KAISER FOUNDATION HOSPITAL – SAN RAFAEL
1. Top 10 Disparities
The following table lists the ten largest health equity disparities identified for this reporting period.
Disparities for each hospital equity measure are identified by comparing the rate ratios by stratification groups. Rate ratios are calculated differently for measures with preferred low rates and those with preferred high rates. Rate ratios are calculated after applying the California Health and Human Services Agency's "Data De-Identification Guidelines (DDG)," dated September 23, 2016.

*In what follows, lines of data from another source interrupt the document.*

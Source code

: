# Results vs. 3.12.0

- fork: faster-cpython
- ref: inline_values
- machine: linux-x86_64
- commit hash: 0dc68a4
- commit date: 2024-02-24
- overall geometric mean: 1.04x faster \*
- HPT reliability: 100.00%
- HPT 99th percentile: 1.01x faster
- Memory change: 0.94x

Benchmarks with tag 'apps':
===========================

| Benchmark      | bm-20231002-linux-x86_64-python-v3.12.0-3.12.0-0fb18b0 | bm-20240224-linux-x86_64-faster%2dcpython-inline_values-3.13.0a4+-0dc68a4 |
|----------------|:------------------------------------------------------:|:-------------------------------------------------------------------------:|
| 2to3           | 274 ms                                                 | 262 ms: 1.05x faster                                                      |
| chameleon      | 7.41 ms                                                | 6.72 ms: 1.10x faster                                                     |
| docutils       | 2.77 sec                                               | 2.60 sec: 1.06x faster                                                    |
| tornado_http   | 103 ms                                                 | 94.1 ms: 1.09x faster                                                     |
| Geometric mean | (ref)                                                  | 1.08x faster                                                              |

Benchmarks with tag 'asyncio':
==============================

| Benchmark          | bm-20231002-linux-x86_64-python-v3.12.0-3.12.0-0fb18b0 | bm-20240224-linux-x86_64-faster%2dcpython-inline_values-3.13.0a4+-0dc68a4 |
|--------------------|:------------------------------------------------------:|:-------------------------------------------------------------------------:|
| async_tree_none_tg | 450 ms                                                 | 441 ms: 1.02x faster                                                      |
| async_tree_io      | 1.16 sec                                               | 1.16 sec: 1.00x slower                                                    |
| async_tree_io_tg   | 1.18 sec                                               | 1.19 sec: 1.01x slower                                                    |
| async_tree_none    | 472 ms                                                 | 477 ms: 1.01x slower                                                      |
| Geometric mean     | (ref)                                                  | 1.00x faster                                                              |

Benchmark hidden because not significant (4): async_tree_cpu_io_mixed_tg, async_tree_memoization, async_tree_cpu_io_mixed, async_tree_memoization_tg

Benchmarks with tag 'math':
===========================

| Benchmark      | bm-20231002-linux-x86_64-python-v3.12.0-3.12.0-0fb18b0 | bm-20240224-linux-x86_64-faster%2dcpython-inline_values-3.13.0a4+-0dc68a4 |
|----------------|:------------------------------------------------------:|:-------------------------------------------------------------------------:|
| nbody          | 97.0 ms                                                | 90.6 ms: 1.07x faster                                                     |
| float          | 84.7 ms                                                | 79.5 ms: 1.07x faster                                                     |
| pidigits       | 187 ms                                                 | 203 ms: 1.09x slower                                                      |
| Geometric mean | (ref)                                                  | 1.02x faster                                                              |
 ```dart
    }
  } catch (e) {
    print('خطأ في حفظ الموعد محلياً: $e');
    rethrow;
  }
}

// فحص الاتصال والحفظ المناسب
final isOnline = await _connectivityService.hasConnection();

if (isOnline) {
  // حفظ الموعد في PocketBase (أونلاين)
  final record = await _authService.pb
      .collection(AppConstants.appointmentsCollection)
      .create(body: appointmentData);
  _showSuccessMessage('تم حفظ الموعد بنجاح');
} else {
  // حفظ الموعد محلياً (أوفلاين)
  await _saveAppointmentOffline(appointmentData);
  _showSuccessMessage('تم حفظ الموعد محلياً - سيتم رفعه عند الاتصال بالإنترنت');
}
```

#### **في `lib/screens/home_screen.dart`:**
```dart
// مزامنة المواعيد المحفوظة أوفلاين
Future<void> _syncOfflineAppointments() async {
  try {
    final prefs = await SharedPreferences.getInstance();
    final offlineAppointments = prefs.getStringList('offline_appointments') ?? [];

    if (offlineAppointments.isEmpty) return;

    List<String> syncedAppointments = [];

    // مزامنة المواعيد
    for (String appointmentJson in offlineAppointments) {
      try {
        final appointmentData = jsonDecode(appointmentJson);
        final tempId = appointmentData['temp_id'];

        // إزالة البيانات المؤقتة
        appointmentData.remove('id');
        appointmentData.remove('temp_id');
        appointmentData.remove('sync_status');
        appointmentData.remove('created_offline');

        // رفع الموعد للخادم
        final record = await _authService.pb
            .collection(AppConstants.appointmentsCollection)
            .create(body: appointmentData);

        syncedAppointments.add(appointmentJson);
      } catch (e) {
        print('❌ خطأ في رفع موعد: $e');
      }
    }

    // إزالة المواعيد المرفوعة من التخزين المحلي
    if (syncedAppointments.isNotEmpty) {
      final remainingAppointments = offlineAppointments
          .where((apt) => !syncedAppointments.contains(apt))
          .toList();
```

The table below highlights the ten widest health equity disparities identified by hospitals and hospital systems during this reporting period. Measure names have been shortened for display purposes. To view each measure in full, please download the complete Hospital Equity Report using the link below.
| Measure | Stratification | Stratification Group | Stratification Group Rate | Reference Group | Reference Rate | Rate Ratio |
|---|---|---|---|---|---|---|
|
1.
HCAI 30-Day readmission
|
Race and/or Ethnicity | Black or African American | 15.0% | Asian | 9.0% | 1.70 |
|
2.
HCAI 30-Day readmission
|
Expected Payor | Medicare | 12.3% | Private | 9.2% | 1.30 |
|
3.
HCAI 30-Day readmission
|
Sex Assigned at Birth | Male | 13.2% | Female | 9.9% | 1.30 |
|
4.
HCAI 30-Day readmission
|
Race and/or Ethnicity | White | 11.7% | Asian | 9.0% | 1.30 |
|
5.
HCAI 30-Day readmission
|
Age (excluding maternal measures) | 65 and older | 12.0% | 50 to 64 | 10.9% | 1.10 |
|
6.
HCAI 30-Day readmission
|
Race and/or Ethnicity | Hispanic or Latino | 9.8% | Asian | 9.0% | 1.10 |
2. Equity Plan
The report highlights significant disparities in healthcare outcomes, particularly in 30-day readmission rates. The highest 30-day readmission rates are observed among patients aged 65 and older (11.9%), Male (13.1%), Medicare recipients (12.1%), and White (11.7%), Hispanic/Latino (9.8%), and Black/African American patients (15%).
Equity Plan: Actions to Address Top 10 Disparities
Using the health equity report, we identify populations most impacted by disparities and target a 10% reduction in HCAI all-cause unplanned 30-day hospital readmissions within two years. We conduct weekly 100% reviews of all readmitted patients to understand contributing factors and guide interventions. Our approach includes culturally tailored patient education, interpreter services as needed, expanded community partnerships, and ongoing workforce training to enhance cultural competency and equitable care delivery.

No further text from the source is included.